**DESCRIPTION OF THE TASK**
Every line containing "이용하여" should be identified and copied from the data below.

[Opening INPUT MATERIAL section]

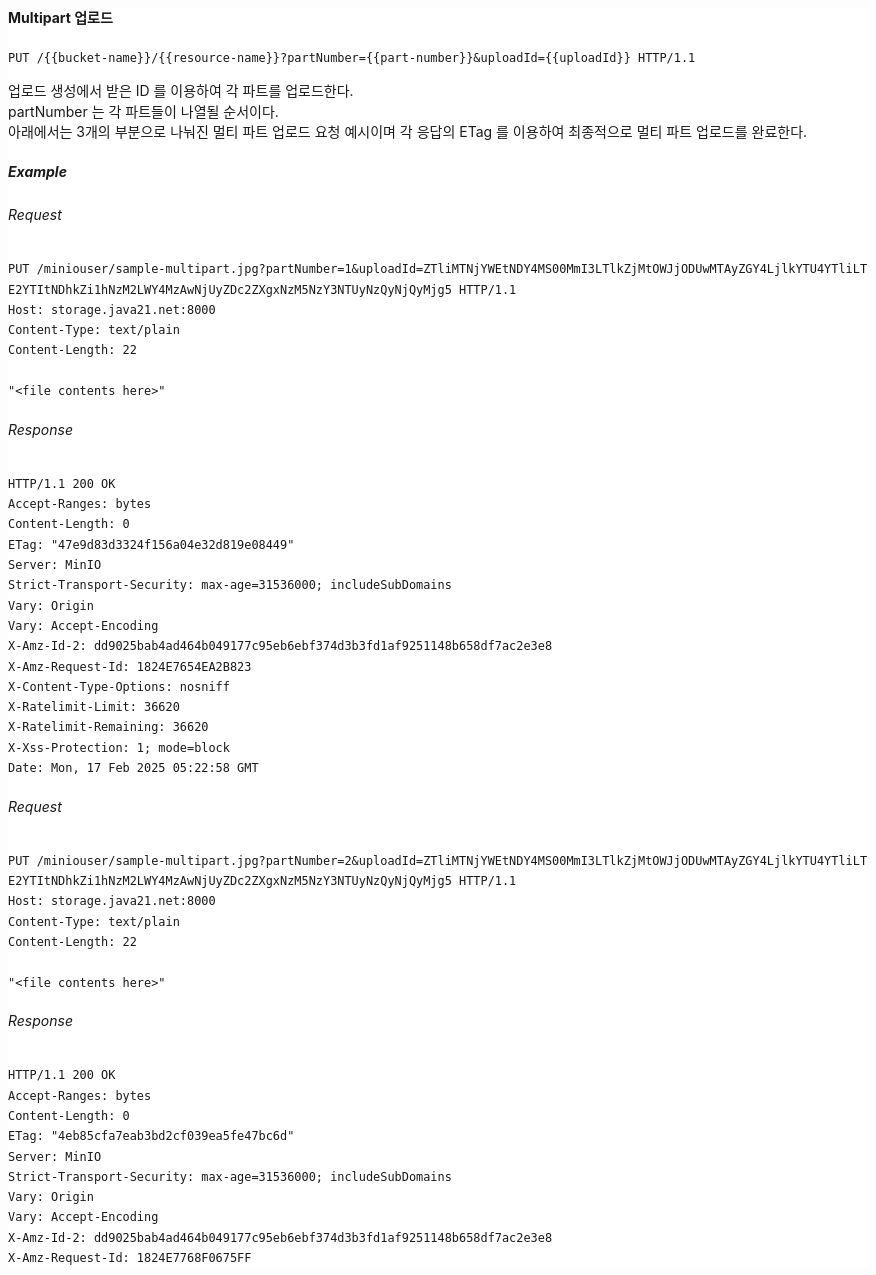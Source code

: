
 ```http
```

#### Multipart 업로드

```http
PUT /{{bucket-name}}/{{resource-name}}?partNumber={{part-number}}&uploadId={{uploadId}} HTTP/1.1
```

업로드 생성에서 받은 ID 를 이용하여 각 파트를 업로드한다.  
partNumber 는 각 파트들이 나열될 순서이다.  
아래에서는 3개의 부분으로 나눠진 멀티 파트 업로드 요청 예시이며 각 응답의 ETag 를 이용하여 최종적으로 멀티 파트 업로드를 완료한다.  

##### Example 

###### Request 
```http
PUT /miniouser/sample-multipart.jpg?partNumber=1&uploadId=ZTliMTNjYWEtNDY4MS00MmI3LTlkZjMtOWJjODUwMTAyZGY4LjlkYTU4YTliLTE2YTItNDhkZi1hNzM2LWY4MzAwNjUyZDc2ZXgxNzM5NzY3NTUyNzQyNjQyMjg5 HTTP/1.1
Host: storage.java21.net:8000
Content-Type: text/plain
Content-Length: 22

"<file contents here>"
```
###### Response
```http
HTTP/1.1 200 OK
Accept-Ranges: bytes
Content-Length: 0
ETag: "47e9d83d3324f156a04e32d819e08449"
Server: MinIO
Strict-Transport-Security: max-age=31536000; includeSubDomains
Vary: Origin
Vary: Accept-Encoding
X-Amz-Id-2: dd9025bab4ad464b049177c95eb6ebf374d3b3fd1af9251148b658df7ac2e3e8
X-Amz-Request-Id: 1824E7654EA2B823
X-Content-Type-Options: nosniff
X-Ratelimit-Limit: 36620
X-Ratelimit-Remaining: 36620
X-Xss-Protection: 1; mode=block
Date: Mon, 17 Feb 2025 05:22:58 GMT

```
###### Request 
```http
PUT /miniouser/sample-multipart.jpg?partNumber=2&uploadId=ZTliMTNjYWEtNDY4MS00MmI3LTlkZjMtOWJjODUwMTAyZGY4LjlkYTU4YTliLTE2YTItNDhkZi1hNzM2LWY4MzAwNjUyZDc2ZXgxNzM5NzY3NTUyNzQyNjQyMjg5 HTTP/1.1
Host: storage.java21.net:8000
Content-Type: text/plain
Content-Length: 22

"<file contents here>"
```
###### Response
```http
HTTP/1.1 200 OK
Accept-Ranges: bytes
Content-Length: 0
ETag: "4eb85cfa7eab3bd2cf039ea5fe47bc6d"
Server: MinIO
Strict-Transport-Security: max-age=31536000; includeSubDomains
Vary: Origin
Vary: Accept-Encoding
X-Amz-Id-2: dd9025bab4ad464b049177c95eb6ebf374d3b3fd1af9251148b658df7ac2e3e8
X-Amz-Request-Id: 1824E7768F0675FF
```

[Closing INPUT MATERIAL section]

**SOLUTION**
업로드 생성에서 받은 ID 를 이용하여 각 파트를 업로드한다.  
아래에서는 3개의 부분으로 나눠진 멀티 파트 업로드 요청 예시이며 각 응답의 ETag 를 이용하여 최종적으로 멀티 파트 업로드를 완료한다.  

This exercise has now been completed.